Agents on the devvm reach this browser through the homelab browser CLI (cli/, ADR-0013) — the packaged, discoverable form of the ad-hoc connect_over_cdp recipe. It is the escalation path, not the default: agents default to the Playwright MCP / headless browser for all routine automation, and reach for homelab browser ONLY when headless is blocked — a site loads but a gated action (submit/login) silently fails or hangs, the signature of headless / anti-bot detection. (Same tiered rule lives in ~/code/CLAUDE.md and homelab browser --help.)

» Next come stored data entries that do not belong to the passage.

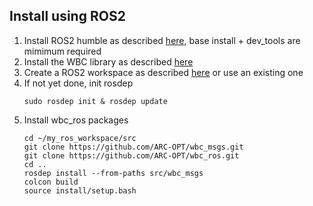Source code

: ## Install using ROS2

1. Install ROS2 humble as described [here](https://docs.ros.org/en/humble/Installation.html), base install + dev_tools are mimimum required
2. Install the WBC library as described [here](https://arc-opt.github.io/Documentation/installation/installation_no_rock.html)
3. Create a ROS2 workspace as described [here](https://docs.ros.org/en/humble/Tutorials/Beginner-Client-Libraries/Creating-A-Workspace/Creating-A-Workspace.html) or use an existing one
4. If not yet done, init rosdep
   ```
   sudo rosdep init & rosdep update
   ```
5. Install wbc_ros packages
   ```
   cd ~/my_ros_workspace/src
   git clone https://github.com/ARC-OPT/wbc_msgs.git
   git clone https://github.com/ARC-OPT/wbc_ros.git
   cd ..
   rosdep install --from-paths src/wbc_msgs
   colcon build
   source install/setup.bash
   ```
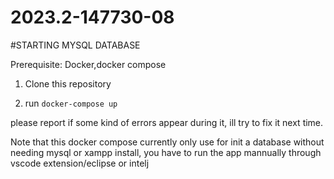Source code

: # 2023.2-147730-08

#STARTING MYSQL DATABASE

Prerequisite: Docker,docker compose

1. Clone this repository

2. run ```docker-compose up```

please report if some kind of errors appear during it, ill try to fix it next time.

Note that this docker compose currently only use for init a database without needing mysql or xampp install, you have to run the app mannually through vscode extension/eclipse or intelj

devvm:  homelab browser run flow.js
          │  kubectl port-forward svc/chrome-service :9222  (random local port)
          ▼
   http://127.0.0.1:<port>  ──►  chrome-service pod :9222 (CDP)
          │  assert /json/version Browser is "Chrome/…", not "HeadlessChrome"
          │  node + playwright-core@1.48.2 → connectOverCDP
          │  context.addInitScript(stealth.js)   ← same vendored file as in-cluster
          │  run the user's Playwright script with page/context/browser in scope
          └─ port-forward always torn down (success or error)

Key facts:

  • port-forward bypasses the :9222 NetworkPolicy. It tunnels API-server→pod, so the devvm needs no chrome-service.viktorbarzin.me/client label — unlike in-cluster callers.
  • Client pinned to the image minor. The node client is playwright-core@1.48.2 (matches v1.48.0-noble / Chromium 130), installed lazily into ~/.cache/homelab/browser-client/. Bump it in lockstep when the server image bumps (same rule as the in-cluster Python clients — see "Image pin" above).
  • Default context is a fresh incognito one (closed on exit), safe for the shared browser; --shared-context reuses the warmed persistent profile.
  • stealth.js is vendored into the CLI (cli/browser_stealth.js) as a byte-identical copy of files/stealth.js, guarded by a drift test — so the CLI's stealth never diverges from the in-cluster callers'.

Limits + risks

  • Anti-bot vs stealth arms race — when an upstream beats us (DRM license check, device-fingerprint mismatch, hotlink protection that whitelists specific parent domains), the verifier returns is_playable=False and the extractor moves on. No user-visible breakage, just empty stream lists for that source.
  • JWPlayer DRM error 102630 — observed with several hmembeds embeds even from the headed chrome-service. The license check bails because the request origin isn't on the embed's allowlist; this is upstream policy, not an infra defect.
  • Single replica + RWO PVC — the deployment uses Recreate strategy. Brief outage on rollout, ~30s for browser warmup.
  • No /metrics endpoint — the cluster's generic KubePodCrashLooping rule covers basic alerting. A Prometheus scrape exporter is day-2 work.
  • Snapshot covers cookies + localStorage only — Playwright's storage_state() API doesn't capture IndexedDB or sessionStorage. Sites that rely on those for auth won't warm via the snapshot.
  • Snapshot freshness up to 1h stale — if a site rotates session cookies more often than that, an on-demand refresh CLI is needed (deferred to follow-on).